Dreadlocks are negatively associated with hippies, marijuana, a lack of hygiene, etcetera. If you have dreads, I’m sure someone has given you an unpleasant stare or a piece of advice that you never asked for.
I love it when I’m approached by someone and they are shocked by the fact that my dreads look clean and smell good. I’m not being sarcastic. It’s the best feeling to debunk a stereotype that often characterizes an awesome group of people.
Our hair is typically the first impression the world gets to experience about us. Most people have neat and beautiful locs yet a select few have dreads that are nothing short of a disaster. I’m willing to bet that the majority of the people reading this are part of the former group. Unfortunately, the world tends to perceive us as being part of the latter but who can blame them?
There is a small percentage of dread heads who have given us that kind of reputation. I find that most of those people have ruined their dreads because they were misinformed and/or followed bad advice.
…If only I could count the number of times someone without dreads gave me advice on how to take care of my hair.
I’m certain that you will also hear a lot of advice and plenty of it will be misleading. So, please don’t act upon it unless you’re sure that it’s well-founded.
I wrote this blog to expose the truth about many of the ingredients and products that are wrongly recommended or advertised for dreadlocks.
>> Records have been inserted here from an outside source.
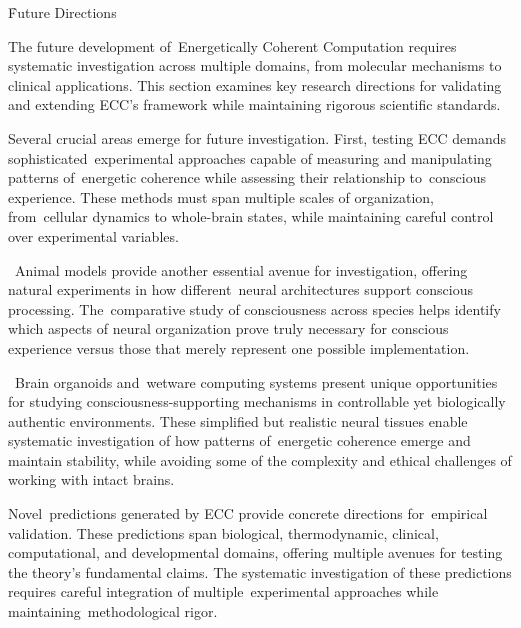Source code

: \h{Future Directions}

\begin{refsection}

    The future development of~Energetically Coherent Computation requires systematic investigation across multiple domains, from molecular mechanisms to clinical applications. This section examines key research directions for validating and extending ECC's framework while maintaining rigorous scientific standards.

    Several crucial areas emerge for future investigation. First, testing ECC demands sophisticated~experimental approaches capable of measuring and manipulating patterns of~energetic coherence while assessing their relationship to~conscious experience. These methods must span multiple scales of organization, from~cellular dynamics to whole-brain states, while maintaining careful control over experimental variables.

    ~Animal models provide another essential avenue for investigation, offering natural experiments in how different~neural architectures support conscious processing. The~comparative study of consciousness across species helps identify which aspects of neural organization prove truly necessary for conscious experience versus those that merely represent one possible implementation.

    ~Brain organoids and~wetware computing systems present unique opportunities for studying consciousness-supporting mechanisms in controllable yet biologically authentic environments. These simplified but realistic neural tissues enable systematic investigation of how patterns of~energetic coherence emerge and maintain stability, while avoiding some of the complexity and ethical challenges of working with intact brains.

    Novel~predictions generated by ECC provide concrete directions for~empirical validation. These predictions span biological, thermodynamic, clinical, computational, and developmental domains, offering multiple avenues for testing the theory's fundamental claims. The systematic investigation of these predictions requires careful integration of multiple~experimental approaches while maintaining~methodological rigor.


\end{refsection}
There are two main reasons why some products should never go in your hair.
The products that are being rubbed in or added to your locs will very likely stay in there for a long time, if not the entire time you have dreads (which for most people is years). Many companies falsely advertise that their products will “wash off”. It really doesn’t take a rocket scientist to make sense of the fact that most of the things going into your hair might not come out. It’s hard to remove dandruff from the surface of the dreads sometimes, how much harder is it to remove something that is snug tightly inside your locs (especially if it’s not water-soluble). You also don’t want to use products that have conditioning properties since you’re trying to achieve the complete opposite results with dreads.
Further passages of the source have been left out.